Entries taken from a collection
○ ○ ○ ○
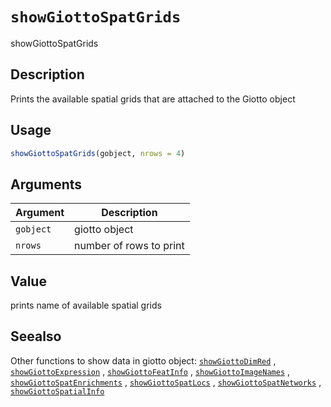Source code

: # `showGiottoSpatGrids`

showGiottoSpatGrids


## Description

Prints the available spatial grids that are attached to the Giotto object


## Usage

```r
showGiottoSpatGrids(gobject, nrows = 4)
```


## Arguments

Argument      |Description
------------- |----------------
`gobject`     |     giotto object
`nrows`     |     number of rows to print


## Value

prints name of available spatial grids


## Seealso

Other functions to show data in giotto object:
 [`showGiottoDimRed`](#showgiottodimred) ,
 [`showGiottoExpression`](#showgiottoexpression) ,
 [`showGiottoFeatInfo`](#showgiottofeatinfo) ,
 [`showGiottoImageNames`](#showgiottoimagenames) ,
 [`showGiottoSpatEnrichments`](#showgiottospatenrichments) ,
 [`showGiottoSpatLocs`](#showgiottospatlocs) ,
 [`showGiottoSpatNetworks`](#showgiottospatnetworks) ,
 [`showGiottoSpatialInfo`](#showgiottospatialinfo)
○ ○ ○ ○
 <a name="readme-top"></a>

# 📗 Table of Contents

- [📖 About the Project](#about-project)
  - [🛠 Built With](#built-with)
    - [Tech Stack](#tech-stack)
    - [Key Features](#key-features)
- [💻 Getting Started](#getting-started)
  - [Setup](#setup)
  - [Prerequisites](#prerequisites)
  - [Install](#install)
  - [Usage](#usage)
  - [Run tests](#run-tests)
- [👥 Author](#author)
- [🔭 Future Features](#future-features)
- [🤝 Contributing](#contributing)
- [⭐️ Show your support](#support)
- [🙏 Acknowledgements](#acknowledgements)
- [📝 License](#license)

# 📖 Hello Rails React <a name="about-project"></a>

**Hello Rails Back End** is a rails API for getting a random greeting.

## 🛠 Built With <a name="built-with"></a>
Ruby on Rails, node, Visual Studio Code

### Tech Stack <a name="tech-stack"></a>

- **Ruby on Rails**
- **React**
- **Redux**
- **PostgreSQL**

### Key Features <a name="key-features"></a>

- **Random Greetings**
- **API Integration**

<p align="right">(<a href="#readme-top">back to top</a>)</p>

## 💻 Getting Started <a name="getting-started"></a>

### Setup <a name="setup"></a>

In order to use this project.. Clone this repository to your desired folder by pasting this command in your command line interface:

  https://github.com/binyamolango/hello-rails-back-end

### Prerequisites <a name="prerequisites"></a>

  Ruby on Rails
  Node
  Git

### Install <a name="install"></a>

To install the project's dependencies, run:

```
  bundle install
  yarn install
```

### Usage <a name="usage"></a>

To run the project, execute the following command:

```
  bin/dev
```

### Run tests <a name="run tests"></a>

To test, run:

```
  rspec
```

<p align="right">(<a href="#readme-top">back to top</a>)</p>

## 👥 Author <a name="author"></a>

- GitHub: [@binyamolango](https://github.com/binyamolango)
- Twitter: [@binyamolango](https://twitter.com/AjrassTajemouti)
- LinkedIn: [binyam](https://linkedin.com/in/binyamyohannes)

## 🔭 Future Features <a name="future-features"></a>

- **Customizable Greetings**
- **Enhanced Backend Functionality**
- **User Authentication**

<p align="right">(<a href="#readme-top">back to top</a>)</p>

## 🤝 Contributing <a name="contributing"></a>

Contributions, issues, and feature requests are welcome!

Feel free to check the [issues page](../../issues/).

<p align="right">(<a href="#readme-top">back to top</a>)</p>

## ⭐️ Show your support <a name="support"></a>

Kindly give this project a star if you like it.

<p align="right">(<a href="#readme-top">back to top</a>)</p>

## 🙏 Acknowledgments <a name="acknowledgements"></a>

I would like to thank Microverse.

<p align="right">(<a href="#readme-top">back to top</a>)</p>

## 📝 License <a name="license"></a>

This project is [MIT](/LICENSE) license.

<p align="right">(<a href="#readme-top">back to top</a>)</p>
○ ○ ○ ○
#### [Required action]
Could you restate word for word the lines above, from the one that contains "- [Key Features](#key-features)" through the one that contains "- **API Integration**", and no others?

#### [Result below]
    - [Key Features](#key-features)
- [💻 Getting Started](#getting-started)
  - [Setup](#setup)
  - [Prerequisites](#prerequisites)
  - [Install](#install)
  - [Usage](#usage)
  - [Run tests](#run-tests)
- [👥 Author](#author)
- [🔭 Future Features](#future-features)
- [🤝 Contributing](#contributing)
- [⭐️ Show your support](#support)
- [🙏 Acknowledgements](#acknowledgements)
- [📝 License](#license)

# 📖 Hello Rails React <a name="about-project"></a>

**Hello Rails Back End** is a rails API for getting a random greeting.

## 🛠 Built With <a name="built-with"></a>
Ruby on Rails, node, Visual Studio Code

### Tech Stack <a name="tech-stack"></a>

- **Ruby on Rails**
- **React**
- **Redux**
- **PostgreSQL**

### Key Features <a name="key-features"></a>

- **Random Greetings**
- **API Integration**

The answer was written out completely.